This afternoon I had to lye on my bed I was crying in agony with my stomach its since eased but I am still bleeding. I'm more worried because last week when I slept I woke up the day after and I had blood all over my bed but I was not worried because I didnt have any pains :cry:

I am sooo freaking out .. I just need to know either way now.

I've had my ex boyfriend texting me hes threatening to take me court over our son (great timing) when he knows I am bleeding and he doesnt even care. My mum has managed to get tomorrow off as well so shes losing out on 12 hours pay but I havent got go the scan on my own :happydance:

I will update tomorrow as soon as I know either way. I just hope its good news! 

xxx


----------



## Flowerbaby

Awww im sorry your having such a rough time and i hope all goes well for you at your scan tomorrow. Sending you lots of hugs xxx


----------



## LilianA

Im sorry your going thru that hun. I am too. I had spotting for two days over the weekend and its back today :( I am waiting for my scan this friday. I hope everything turns out great for you. NO pain is a very good sign and it doesn't sound like alot of blood and I've read a lot of good endings to similar situations so don't worry too much :hugs:


----------



## mummy2be123

Thank you for your lovely replies and all your support! xxx

I hope friday hurries up for you Lilian i really do waiting 48 hours has been bad enough (well I will of waited 48 hours lol). I am soo nervous I had pains earlier i was crying and its hard because ive got a 9 month old son but my mum has been fantastic. I hope your spotting stops soon and both of our scans go ok :hugs: xxx


----------



## cl2010

Good luck 2mo hun x


----------



## Reno

I had brown spotting last week and got an appointment for a scan this thurs. Had red bleeding on sunday and went straight to hospital and after a few hours eventually saw the gynaecologist. Had a scan and saw the tiny flicker of a heartbeat. Had an internal examination and it turns out I have erosion on my cervix, just caused by hormones! Should clear up on its own! I was told not to worry unless I fill a pad in an hour!

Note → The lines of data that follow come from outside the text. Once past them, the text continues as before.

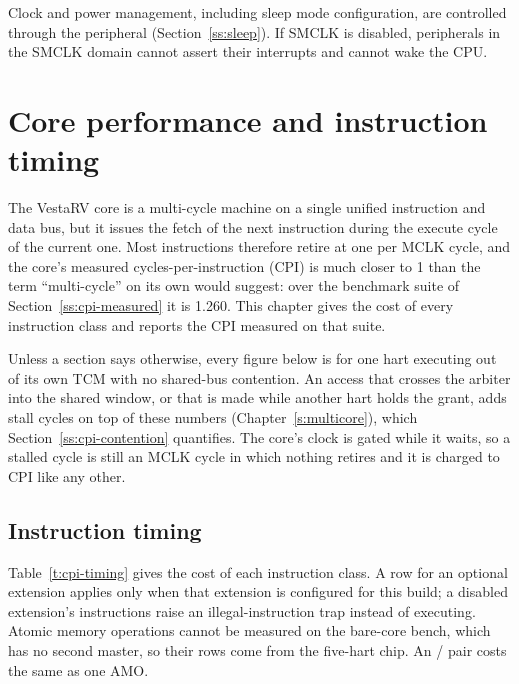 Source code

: \documentclass[11pt,pdftex,openany,letterpaper]{report}
\begin{document}
Clock and power management, including sleep mode configuration, are controlled through the  peripheral (Section~\ref{ss:sleep}). If SMCLK is disabled, peripherals in the SMCLK domain cannot assert their interrupts and cannot wake the CPU.

\clearpage



\chapter{Core performance and instruction timing} \label{s:cpi}

The VestaRV core is a multi-cycle machine on a single unified instruction and data bus, but it issues the fetch of the next instruction during the execute cycle of the current one. Most instructions therefore retire at one per MCLK cycle, and the core's measured cycles-per-instruction (CPI) is much closer to 1 than the term ``multi-cycle'' on its own would suggest: over the benchmark suite of Section~\ref{ss:cpi-measured} it is 1.260. This chapter gives the cost of every instruction class and reports the CPI measured on that suite.

Unless a section says otherwise, every figure below is for one hart executing out of its own TCM with no shared-bus contention. An access that crosses the arbiter into the shared window, or that is made while another hart holds the grant, adds stall cycles on top of these numbers (Chapter~\ref{s:multicore})\ifnum{}, which Section~\ref{ss:cpi-contention} quantifies\fi. The core's clock is gated while it waits, so a stalled cycle is still an MCLK cycle in which nothing retires and it is charged to CPI like any other.

\section{Instruction timing} \label{ss:cpi-timing}

Table~\ref{t:cpi-timing} gives the cost of each instruction class. A row for an optional extension applies only when that extension is configured for this build; a disabled extension's instructions raise an illegal-instruction trap instead of executing. Atomic memory operations cannot be measured on the bare-core bench, which has no second master, so their rows come from the five-hart chip. An / pair costs the same as one AMO.
\end{document}
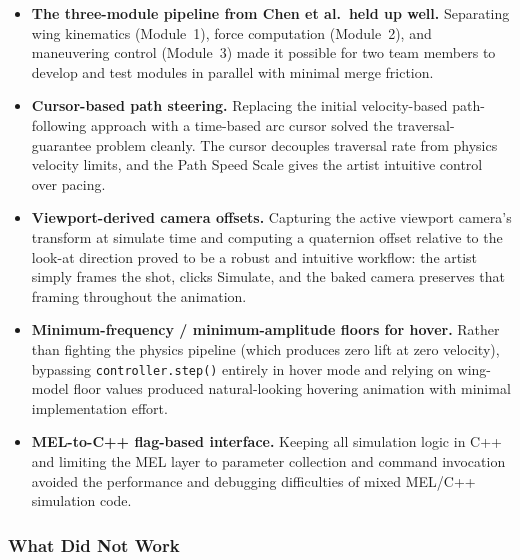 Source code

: \documentclass[12pt]{article}
\begin{document}
\begin{itemize}
  \item \textbf{The three-module pipeline from Chen et al.\ held up well.}
    Separating wing kinematics (Module~1), force computation (Module~2), and
    maneuvering control (Module~3) made it possible for two team members to
    develop and test modules in parallel with minimal merge friction.

  \item \textbf{Cursor-based path steering.} Replacing the initial
    velocity-based path-following approach with a time-based arc cursor solved
    the traversal-guarantee problem cleanly. The cursor decouples traversal
    rate from physics velocity limits, and the Path Speed Scale gives the
    artist intuitive control over pacing.

  \item \textbf{Viewport-derived camera offsets.} Capturing the active
    viewport camera's transform at simulate time and computing a quaternion
    offset relative to the look-at direction proved to be a robust and
    intuitive workflow: the artist simply frames the shot, clicks Simulate,
    and the baked camera preserves that framing throughout the animation.

  \item \textbf{Minimum-frequency / minimum-amplitude floors for hover.}
    Rather than fighting the physics pipeline (which produces zero lift at
    zero velocity), bypassing \texttt{controller.step()} entirely in hover
    mode and relying on wing-model floor values produced natural-looking
    hovering animation with minimal implementation effort.

  \item \textbf{MEL-to-C++ flag-based interface.} Keeping all simulation
    logic in C++ and limiting the MEL layer to parameter collection and
    command invocation avoided the performance and debugging difficulties of
    mixed MEL/C++ simulation code.
\end{itemize}

\subsubsection{What Did Not Work}
\end{document}
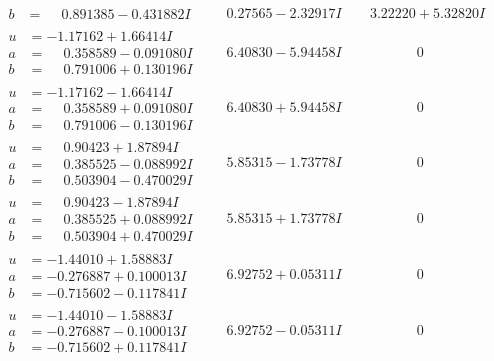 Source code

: \documentclass[1p]{elsarticle_modified}
\theoremstyle{definition}
\begin{document}
$$\begin{array}{c|c|c}
\begin{aligned}
b &= \phantom{-}0.891385 - 0.431882 I\end{aligned}
 & \phantom{-}0.27565 - 2.32917 I & \phantom{-}3.22220 + 5.32820 I \\ \hline\begin{aligned}
u &= -1.17162 + 1.66414 I \\
a &= \phantom{-}0.358589 - 0.091080 I \\
b &= \phantom{-}0.791006 + 0.130196 I\end{aligned}
 & \phantom{-}6.40830 - 5.94458 I & \phantom{-0.000000 } 0 \\ \hline\begin{aligned}
u &= -1.17162 - 1.66414 I \\
a &= \phantom{-}0.358589 + 0.091080 I \\
b &= \phantom{-}0.791006 - 0.130196 I\end{aligned}
 & \phantom{-}6.40830 + 5.94458 I & \phantom{-0.000000 } 0 \\ \hline\begin{aligned}
u &= \phantom{-}0.90423 + 1.87894 I \\
a &= \phantom{-}0.385525 - 0.088992 I \\
b &= \phantom{-}0.503904 - 0.470029 I\end{aligned}
 & \phantom{-}5.85315 - 1.73778 I & \phantom{-0.000000 } 0 \\ \hline\begin{aligned}
u &= \phantom{-}0.90423 - 1.87894 I \\
a &= \phantom{-}0.385525 + 0.088992 I \\
b &= \phantom{-}0.503904 + 0.470029 I\end{aligned}
 & \phantom{-}5.85315 + 1.73778 I & \phantom{-0.000000 } 0 \\ \hline\begin{aligned}
u &= -1.44010 + 1.58883 I \\
a &= -0.276887 + 0.100013 I \\
b &= -0.715602 - 0.117841 I\end{aligned}
 & \phantom{-}6.92752 + 0.05311 I & \phantom{-0.000000 } 0 \\ \hline\begin{aligned}
u &= -1.44010 - 1.58883 I \\
a &= -0.276887 - 0.100013 I \\
b &= -0.715602 + 0.117841 I\end{aligned}
 & \phantom{-}6.92752 - 0.05311 I & \phantom{-0.000000 } 0 \\ \hline\begin{aligned}

\end{aligned}
\end{array}$$
\end{document}
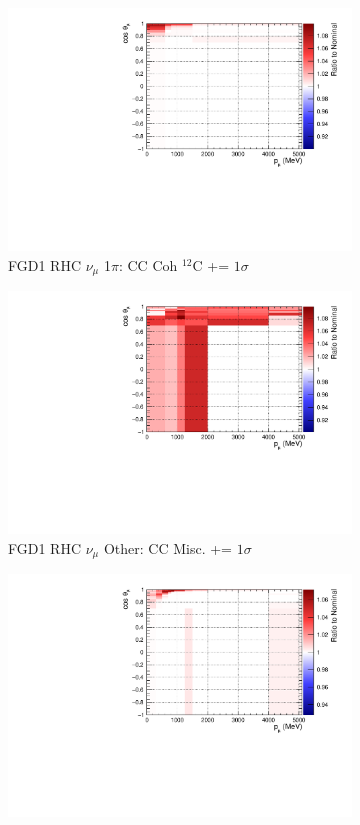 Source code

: \begin{figure}
\begin{subfigure}{.32\textwidth}
  \includegraphics[width=0.85\linewidth]{figs/sig/FGD1_NuMuBkg_CC1pi_in_AntiNu_Mode_CC_Coh_C_+1sig.pdf}
  \caption{FGD1 RHC $\nu_{\mu}$ 1$\pi$: CC Coh $^{12}$C += $1\sigma$}
  \label{fig:sigvar_FGD1_NuMuBkg_CC1pi_in_AntiNu_Mode}
\end{subfigure}
\begin{subfigure}{.32\textwidth}
  \centering
  \includegraphics[width=0.85\linewidth]{figs/sig/FGD1_NuMuBkg_CCOther_in_AntiNu_Mode_CC_Misc_+1sig.pdf}
  \caption{FGD1 RHC $\nu_{\mu}$ Other: CC Misc. += $1\sigma$}
  \label{fig:sigvar_FGD1_NuMuBkg_CCOther_in_AntiNu_Mode}
\end{subfigure}
\begin{subfigure}{.32\textwidth}
  \centering
  \includegraphics[width=0.85\linewidth]{figs/sig/FGD2_NuMuBkg_CC0pi_in_AntiNu_Mode_Q2_norm_0_+1sig.pdf}

\end{subfigure}
\end{figure}
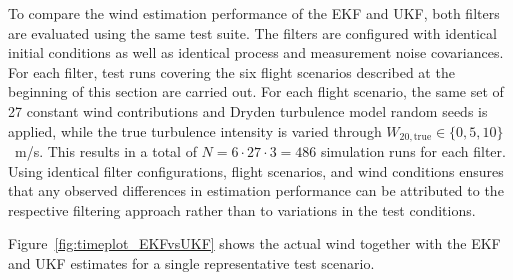 To compare the wind estimation performance of the EKF and UKF, both filters are evaluated using the same test suite. The filters are configured with identical initial conditions as well as identical process and measurement noise covariances. For each filter, test runs covering the six flight scenarios described at the beginning of this section are carried out. For each flight scenario, the same set of 27 constant wind contributions and Dryden turbulence model random seeds is applied, while the true turbulence intensity is varied through $W_{20,\mathrm{true}} \in \{0,5,10\}$\SI{}{m/s}. This results in a total of $N = 6 \cdot 27 \cdot 3 = 486$ simulation runs for each filter. Using identical filter configurations, flight scenarios, and wind conditions ensures that any observed differences in estimation performance can be attributed to the respective filtering approach rather than to variations in the test conditions.

Figure~\ref{fig:timeplot_EKFvsUKF} shows the actual wind together with the EKF and UKF estimates for a single representative test scenario. 

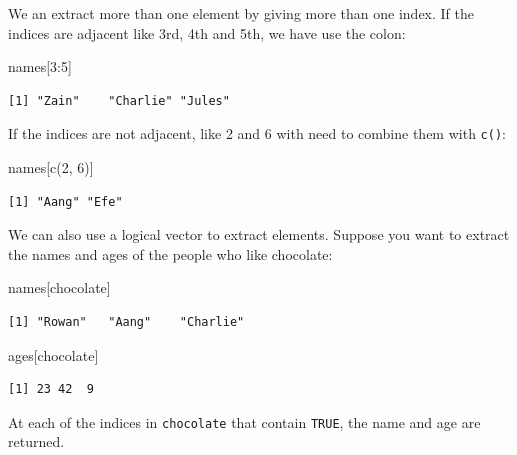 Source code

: \documentclass[
  letterpaper,
  DIV=11,
  numbers=noendperiod]{scrreprt}
\newenvironment{Shaded}{\begin{snugshade}}{\end{snugshade}}
\newcommand{\DecValTok}[1]{\textcolor[rgb]{0.68,0.00,0.00}{#1}}
\newcommand{\FunctionTok}[1]{\textcolor[rgb]{0.28,0.35,0.67}{#1}}
\newcommand{\NormalTok}[1]{\textcolor[rgb]{0.00,0.23,0.31}{#1}}
\newcommand{\SpecialCharTok}[1]{\textcolor[rgb]{0.37,0.37,0.37}{#1}}
\begin{document}
We an extract more than one element by giving more than one index. If
the indices are adjacent like 3rd, 4th and 5th, we have use the colon:

\begin{Shaded}
\begin{Highlighting}[]
\NormalTok{names[}\DecValTok{3}\SpecialCharTok{:}\DecValTok{5}\NormalTok{]}
\end{Highlighting}
\end{Shaded}

\begin{verbatim}
[1] "Zain"    "Charlie" "Jules"  
\end{verbatim}

If the indices are not adjacent, like 2 and 6 with need to combine them
with \texttt{c()}:

\begin{Shaded}
\begin{Highlighting}[]
\NormalTok{names[}\FunctionTok{c}\NormalTok{(}\DecValTok{2}\NormalTok{, }\DecValTok{6}\NormalTok{)]}
\end{Highlighting}
\end{Shaded}

\begin{verbatim}
[1] "Aang" "Efe" 
\end{verbatim}

We can also use a logical vector to extract elements. Suppose you want
to extract the names and ages of the people who like chocolate:

\begin{Shaded}
\begin{Highlighting}[]
\NormalTok{names[chocolate]}
\end{Highlighting}
\end{Shaded}

\begin{verbatim}
[1] "Rowan"   "Aang"    "Charlie"
\end{verbatim}

\begin{Shaded}
\begin{Highlighting}[]
\NormalTok{ages[chocolate]}
\end{Highlighting}
\end{Shaded}

\begin{verbatim}
[1] 23 42  9
\end{verbatim}

At each of the indices in \texttt{chocolate} that contain \texttt{TRUE},
the name and age are returned.
\end{document}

Its very scary, but dont worry unless you are in a lot of pain!


----------



## mailcmm

mummy2be123 said:


> I hope you get some answers soon its horrible isnt it :hugs:
> 
> So I am still bleeding and last night when I went bed I put a bad on and there was a patch of blood on it this morning so i took it off. I have had no blood on my underwear all day just blood when I wipe myself and its bright red like a period (sorry for all the TMI!)
> 
> This afternoon I had to lye on my bed I was crying in agony with my stomach its since eased but I am still bleeding. I'm more worried because last week when I slept I woke up the day after and I had blood all over my bed but I was not worried because I didnt have any pains :cry:
> 
> I am sooo freaking out .. I just need to know either way now.
> 
> I've had my ex boyfriend texting me hes threatening to take me court over our son (great timing) when he knows I am bleeding and he doesnt even care. My mum has managed to get tomorrow off as well so shes losing out on 12 hours pay but I havent got go the scan on my own :happydance:
> 
> I will update tomorrow as soon as I know either way. I just hope its good news!
> 
> xxx

I hope it goes ok. My numbers are doubling but low. I am still not soaking thru a pad but have bright red blood and cramps. Still only 5 wks though so will be awhile til I get a scan. I am terrified. My mom doesn't work so at least I can be in bed. I have 2 kids 9 and 8 and a ******* ex as well. I feel your pain. I have high hopes for us. :hugs:


----------



## mummy2be123

Soo just an update ...

My bleeding is getting a lot worse a lot brighter and more ... I have just lost loads of blood clots and I am in pain again.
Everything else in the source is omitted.